To be more physicsy, the centrifugal force per unit mass ranges from 0 at the poles to ∼ 0.05 N/kg at the equator which causes Earth's effective gravitational field vary from ∼ 9.83 N/kg at the poles to ∼ 9.78 N/kg at the equator (see Wikipedia: Gravity of Earth: Latitude).
This means you weigh 0.5 % less at the equator than at the poles---easily measurable, but below human perception.
There are also small variations in the Earth's gravitational field due to elevation and varying geology.
All these variations are easily measured too, but are below human perception.
The other inertial force on the surface of the Earth is the Earth's Coriolis force).
It is an effect due to motion in a rotating reference frame. For striking illustration, see the video Non-inertial Frames of Reference | 0:47 in below local link / general link: mechanics_videos.html.
For the Earth, the Coriolis force is NOT noticeable on small scales, but it gives rise to the vortex motion of cyclones (see Wikipedia: Cyclone: Structure) and anticyclones (see Wikipedia: Anticyclone).The Coriolis force on Earth and other planets is explained in the figure below (local link / general link: coriolis_force.html).
We discussed the determination of absolute rotation (i.e., rotation relative to the observable universe) above in the figure frame_inertial_free_fall.html item Absolute Rotation Eplicated.
Here we consider the determination of absolute translational motion of the local-to-Earth inertial frame to high accuracy/precision.
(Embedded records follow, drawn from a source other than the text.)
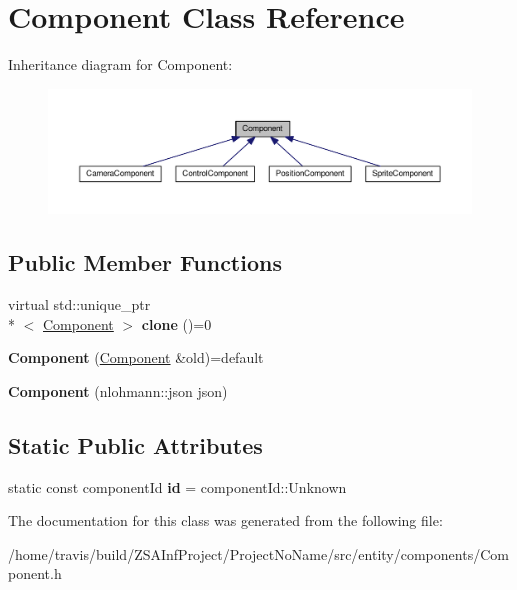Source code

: \hypertarget{classComponent}{\section{Component Class Reference}
\label{classComponent}
}


Inheritance diagram for Component\-:
\nopagebreak
\begin{figure}[H]
\begin{center}
\leavevmode
\includegraphics[width=350pt]{classComponent__inherit__graph}
\end{center}
\end{figure}
\subsection*{Public Member Functions}
\begin{DoxyCompactItemize}
\item 
\hypertarget{classComponent_ab2be3d9a939ca73fa91d466be943fe69}{virtual std\-::unique\-\_\-ptr\\*
$<$ \hyperlink{classComponent}{Component} $>$ {\bfseries clone} ()=0}\label{classComponent_ab2be3d9a939ca73fa91d466be943fe69}

\item 
\hypertarget{classComponent_a61a9c995bc0584eb210cf313107204c1}{{\bfseries Component} (\hyperlink{classComponent}{Component} \&old)=default}\label{classComponent_a61a9c995bc0584eb210cf313107204c1}

\item 
\hypertarget{classComponent_a7597fcf89c237b2cf5f584733c7b20d4}{{\bfseries Component} (nlohmann\-::json json)}\label{classComponent_a7597fcf89c237b2cf5f584733c7b20d4}

\end{DoxyCompactItemize}
\subsection*{Static Public Attributes}
\begin{DoxyCompactItemize}
\item 
\hypertarget{classComponent_af71ada3794f6d5a45c2c0823bd6a5cd0}{static const component\-Id {\bfseries id} = component\-Id\-::\-Unknown}\label{classComponent_af71ada3794f6d5a45c2c0823bd6a5cd0}

\end{DoxyCompactItemize}


The documentation for this class was generated from the following file\-:\begin{DoxyCompactItemize}
\item 
/home/travis/build/\-Z\-S\-A\-Inf\-Project/\-Project\-No\-Name/src/entity/components/Component.\-h\end{DoxyCompactItemize}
To do this requires measuring our translational motion relative to the comoving frame which would be our local-to-Earth inertial frame if we were NOT embedded in the local mass distribution of of the large-scale structure of the universe (i.e., the Solar System, the Milky Way, the Local Group, the Virgo Supercluster, and the Laniakea Supercluster).
We can actually do this to high accuracy/precision thanks to the CMB dipole anisotropy and the Doppler effect (which we explicate in detail in IAL 7: Spectra: The Doppler Effect). We explicate how and the results in the figure below (local link / general link: cmb_dipole_anisotropy.html).
Orbits (revolving motions in relative to local inertial frames and the observable universe) are everywhere in the astrophysical realm.
Remember for an isolated gravitationally-bound system, all the astro-bodies orbit their mutual barycenter (i.e., center of mass) unaffected by the rest of observable universe to high accuracy/precision, except that the barycenter is in free-fall in the external gravitational field due to the rest of observable universe.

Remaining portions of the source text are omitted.